I’ve created Jesus in  my own image. In my mind, He tends to be an outlaw with anti governmental and anti religious attitudes. A true rebel against the reality of the norm, against the establishment. I have given him a lot of my own characteristics to justify my actions and my take on the sacred Text.

The disturbing part of this scenario, is the ease in which the creation has come to be.

In the past, i have been very accusatory towards those who would see Jesus different than the one created in my image. After all, the pale skinned blue eyed Jesus with a mullet was so…American. It was, obviously, my job and calling, to convince others to see my own personal Jesus, so different and so…correct.

Being edgy, for the sake of edgy(ness) has lost its luster. I can no longer sustain a viewpoint simply for the sake of being different. I officially resign as president wanna be of the “I want to make Jesus cool because I have been pissed off at the church” club. I’m weary of defending or even pointing out the different camps in which these view points exist. Trying to be the “alternative” simply brings division. Don’t want any part of that.

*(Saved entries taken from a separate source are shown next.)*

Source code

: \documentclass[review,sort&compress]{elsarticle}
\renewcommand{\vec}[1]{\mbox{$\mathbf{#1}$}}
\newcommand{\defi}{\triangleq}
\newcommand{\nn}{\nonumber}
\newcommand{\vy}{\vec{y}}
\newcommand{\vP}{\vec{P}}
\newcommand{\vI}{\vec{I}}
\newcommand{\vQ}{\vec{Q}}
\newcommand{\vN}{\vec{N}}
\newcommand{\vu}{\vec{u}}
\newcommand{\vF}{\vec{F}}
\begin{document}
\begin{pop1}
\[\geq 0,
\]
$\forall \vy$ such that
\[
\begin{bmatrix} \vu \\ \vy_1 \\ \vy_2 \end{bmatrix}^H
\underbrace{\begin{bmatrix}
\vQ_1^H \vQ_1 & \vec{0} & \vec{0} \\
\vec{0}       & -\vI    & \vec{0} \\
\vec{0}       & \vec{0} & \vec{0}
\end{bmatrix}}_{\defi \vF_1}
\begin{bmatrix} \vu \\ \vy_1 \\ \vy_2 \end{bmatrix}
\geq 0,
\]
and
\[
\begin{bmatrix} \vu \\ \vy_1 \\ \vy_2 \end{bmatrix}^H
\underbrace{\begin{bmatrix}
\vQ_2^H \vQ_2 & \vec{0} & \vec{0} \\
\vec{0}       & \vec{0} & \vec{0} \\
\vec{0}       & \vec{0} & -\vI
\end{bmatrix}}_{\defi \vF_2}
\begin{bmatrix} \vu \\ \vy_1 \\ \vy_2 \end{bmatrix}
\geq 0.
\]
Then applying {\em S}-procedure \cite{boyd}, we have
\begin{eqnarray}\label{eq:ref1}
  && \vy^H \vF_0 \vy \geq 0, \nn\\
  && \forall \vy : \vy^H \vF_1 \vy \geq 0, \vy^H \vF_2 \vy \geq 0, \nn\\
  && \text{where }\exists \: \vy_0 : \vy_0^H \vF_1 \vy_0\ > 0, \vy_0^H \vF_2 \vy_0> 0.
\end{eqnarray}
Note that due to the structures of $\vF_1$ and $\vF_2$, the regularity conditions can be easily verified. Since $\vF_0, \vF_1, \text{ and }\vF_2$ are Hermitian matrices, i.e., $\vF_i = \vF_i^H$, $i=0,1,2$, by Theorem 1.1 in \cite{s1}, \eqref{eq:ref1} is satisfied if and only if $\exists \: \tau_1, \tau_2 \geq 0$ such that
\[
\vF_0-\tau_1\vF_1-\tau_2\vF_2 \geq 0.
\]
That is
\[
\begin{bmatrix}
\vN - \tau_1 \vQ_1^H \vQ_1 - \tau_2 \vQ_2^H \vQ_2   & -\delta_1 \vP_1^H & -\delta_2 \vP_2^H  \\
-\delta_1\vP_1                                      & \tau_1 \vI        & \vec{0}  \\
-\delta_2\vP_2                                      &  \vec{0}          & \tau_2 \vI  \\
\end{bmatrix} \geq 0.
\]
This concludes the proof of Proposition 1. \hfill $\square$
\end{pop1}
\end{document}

Listened to “beautiful” by Phil Wickham. That is where I want to live. The simplicity of a understanding of who He is, not who I, or anyone else makes him out to be.

Even in my sacrifice.

Some friends of mine are spending a week eating only rice and beans. The goal is to relate to people in m ost of the world who have little more to eat than rice and beans every day.

I found that I was proud to stand with my friends, if only for a few days. I was being a good son, sacrificing in the name of Jesus whom I have created. But the interesting side effect of pride in sacrifice, was not being able to relate to the hungry,  but wallowing in my own self preservation. So even as I tried, I cannot relate to the hungry who survive on rice and beans. Because I have the ability to choose. To complain. To add salt, pepper, and other spices. They do not. 

In my effort to impress Jesus with my sacrifice and my perspective…fail.

However, efforts of Jesus to remind me of my weakness and dependence on him even though I am not hungry…success.

I say all mof this simply because life on “The Fringe” does not require the tools or weapons I have armed myself with.

Seems as though all that is needed is the attitude of introduction.

Hey, people on “The Fringe”, meet Jesus. Not mine, the real one.